La película tiene dos puntos fuertes que justifican con creces acudir a la sala. El primero de ellos es su protagonista. Cuando se filtró la elección de Kristen Stewart, cara visible de la denostada saga Crepúsculo, para encarnar a la Princesa de Gales muchos se llevaron las manos a la cabeza. Ahora la californiana logra sorprender con un marcado acento British y un esforzado trabajo de mimetismo que bien puede valerle la nominación al Óscar. Quizá, después de todo, la timidez reconocida de la actriz sea un nexo de unión con su referente.
El segundo punto fuerte de la propuesta de Larraín es la fotografía de Claire Mathon. Cuidada, preciosista, kubrickiana en algunos instantes… la construcción visual de la película es una obra de arte en sí misma capaz de mover al espectador del drama a la ternura —impresionante la escena de Diana jugando con sus hijos—, y de ahí al terror más genuino.
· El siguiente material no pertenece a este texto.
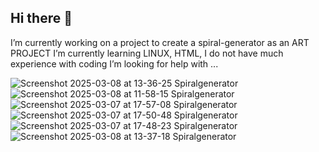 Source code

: ## Hi there 👋

I’m currently working on a project to create a spiral-generator as an ART PROJECT
I’m currently learning LINUX, HTML, I do not have much experience with coding
I’m looking for help with ...

![Screenshot 2025-03-08 at 13-36-25 Spiralgenerator](https://github.com/user-attachments/assets/797ee3d4-1f38-493a-a4b7-51d3619f3536)
![Screenshot 2025-03-08 at 11-58-15 Spiralgenerator](https://github.com/user-attachments/assets/727be8a1-b785-4d20-baf9-9f27a5c5e93b)
![Screenshot 2025-03-07 at 17-57-08 Spiralgenerator](https://github.com/user-attachments/assets/9a636b17-c652-43db-8863-696042dbe2f5)
![Screenshot 2025-03-07 at 17-50-48 Spiralgenerator](https://github.com/user-attachments/assets/b98ad6c5-8ff7-48ed-8968-f4972cebd35b)
![Screenshot 2025-03-07 at 17-48-23 Spiralgenerator](https://github.com/user-attachments/assets/f4e97bb2-3acb-4e10-ac89-8a6a3f1847cb)
![Screenshot 2025-03-08 at 13-37-18 Spiralgenerator](https://github.com/user-attachments/assets/bded1222-fc23-41f4-bfde-9a8adfcaf691)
El punto flaco de la película lo aporta el guion, que resuena artificial tanto en su narración como en la construcción que hace del personaje. Los conflictos externos parecen exagerados, y los internos, también. La Diana que presenta Larraín es vulnerable, miedosa, insegura… Y el cuadro sería creíble de no conocer a la original: aquella mujer temperamental y valiente que no dudó en echarle un pulso a la institución más poderosa del Reino Unido, y que perdió la vida demasiado pronto en un paso subterráneo de París.